Der Machtwechsel in Syrien wirft auch in Deutschland Fragen auf. Aus der Union werden Stimmen laut, für die nach Deutschland geflüchteten Syrer “Rückkehr-Anreize” zu schaffen. Politiker anderer Parteien, Hilfswerke und Menschenrechtler warnen vor übereiltem Aktivismus. Die Lage in Syrien sei mehr als unübersichtlich und von außen kaum zu bewerten. Indes berichteten Medien übereinstimmend, dass das Bundesamt für Migration und Flüchtlinge (Bamf) Entscheidungen über vorliegende Asylanträge von Syrern vorerst gestoppt habe. Das beträfe derzeit rund 47.000 Anträge.
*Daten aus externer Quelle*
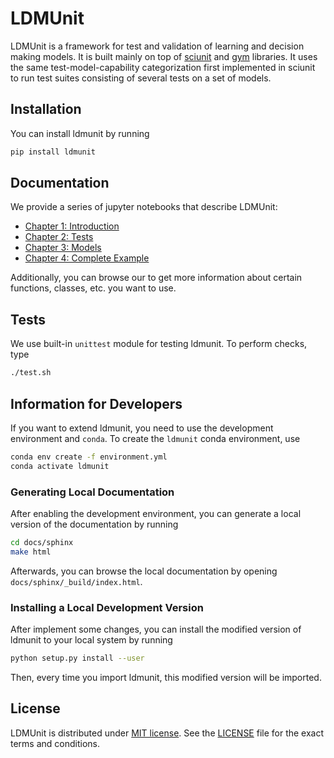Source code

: # LDMUnit
LDMUnit is a framework for test and validation of learning and decision making models.
It is built mainly on top of [sciunit](https://github.com/scidash/sciunit) and [gym](https://github.com/openai/gym) libraries.
It uses the same test-model-capability categorization first implemented in sciunit to run test suites
consisting of several tests on a set of models.

## Installation
You can install ldmunit by running

```bash
pip install ldmunit
```

## Documentation
We provide a series of jupyter notebooks that describe LDMUnit:
<!-- TODO: Below links should point to github because then they will work from readthedocs and so on. -->
<!-- TODO: change the name of the repository to ldmunit -->
* [Chapter 1: Introduction](docs/ch01_introduction.ipynb)
* [Chapter 2: Tests](docs/ch02_tests.ipynb)
* [Chapter 3: Models](docs/ch03_models.ipynb)
* [Chapter 4: Complete Example](docs/ch04_complete_example.ipynb)

<!-- TODO: API reference link must be https (readthedocs) -->
Additionally, you can browse our <!-- [API reference](TODO) --> to get more information about certain
functions, classes, etc. you want to use.

## Tests
We use built-in `unittest` module for testing ldmunit. To perform checks, type

```bash
./test.sh
```

## Information for Developers
If you want to extend ldmunit, you need to use the development environment and `conda`.
To create the `ldmunit` conda environment, use

```bash
conda env create -f environment.yml
conda activate ldmunit
```

### Generating Local Documentation
After enabling the development environment, you can generate a local version of the documentation
by running

```bash
cd docs/sphinx
make html
```

Afterwards, you can browse the local documentation by opening `docs/sphinx/_build/index.html`.

### Installing a Local Development Version
After implement some changes, you can install the modified version of ldmunit to your
local system by running

```bash
python setup.py install --user
```

Then, every time you import ldmunit, this modified version will be imported.

## License
<!-- TODO: LICENSE link must be https (github) -->
LDMUnit is distributed under [MIT license](https://opensource.org/licenses/MIT). See the [LICENSE](LICENSE) file
for the exact terms and conditions.
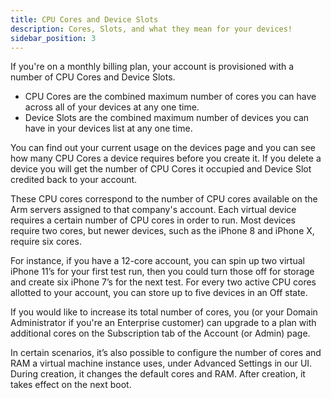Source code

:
 ```yaml
---
title: CPU Cores and Device Slots
description: Cores, Slots, and what they mean for your devices!
sidebar_position: 3
---
```


If you're on a monthly billing plan, your account is provisioned with a number of CPU Cores and Device Slots.

- CPU Cores are the combined maximum number of cores you can have across all of your devices at any one time.
- Device Slots are the combined maximum number of devices you can have in your devices list at any one time.

You can find out your current usage on the devices page and you can see how many CPU Cores a device requires before you create it. If you delete a device you will get the number of CPU Cores it occupied and Device Slot credited back to your account.

These CPU cores correspond to the number of CPU cores available on the Arm servers assigned to that company's account. Each virtual device requires a certain number of CPU cores in order to run. Most devices require two cores, but newer devices, such as the iPhone 8 and iPhone X, require six cores.

For instance, if you have a 12-core account, you can spin up two virtual iPhone 11’s for your first test run, then you could turn those off for storage and create six iPhone 7’s for the next test. For every two active CPU cores allotted to your account, you can store up to five devices in an Off state.

If you would like to increase its total number of cores, you (or your Domain Administrator if you're an Enterprise customer) can upgrade to a plan with additional cores on the Subscription tab of the Account (or Admin) page.

In certain scenarios, it’s also possible to configure the number of cores and RAM a virtual machine instance uses, under Advanced Settings in our UI. During creation, it changes the default cores and RAM. After creation, it takes effect on the next boot.
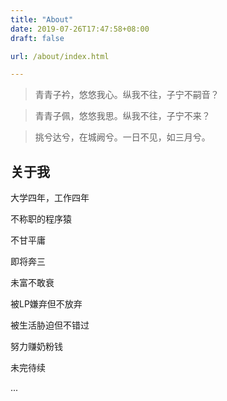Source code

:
 ```yaml
---
title: "About"
date: 2019-07-26T17:47:58+08:00
draft: false

url: /about/index.html

---
```


> 青青子衿，悠悠我心。纵我不往，子宁不嗣音？</br>

> 青青子佩，悠悠我思。纵我不往，子宁不来？</br>

> 挑兮达兮，在城阙兮。一日不见，如三月兮。</br>

<!--more-->

## 关于我

大学四年，工作四年

不称职的程序猿

不甘平庸

即将奔三

未富不敢衰

被LP嫌弃但不放弃

被生活胁迫但不错过

努力赚奶粉钱

未完待续

...

<script src="https://utteranc.es/client.js"
        repo="leighjpeter/blog"
        issue-term="pathname"
        theme="github-light"  
        crossorigin="anonymous"
        async>
</script>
Der Vize-Vorsitzende der Unions-Bundestagsfraktion, Jens Spahn (CDU), erklärte bei RTL/ntv: “Wie wäre es, wenn die Bundesregierung sagt: Jeder, der zurück will nach Syrien, für den chartern wir Maschinen, der bekommt ein Startgeld von 1.000 Euro.” Zudem solle die Bundesregierung klar die Erwartung formulieren, dass junge Menschen im Land für den Wiederaufbau benötigt würden.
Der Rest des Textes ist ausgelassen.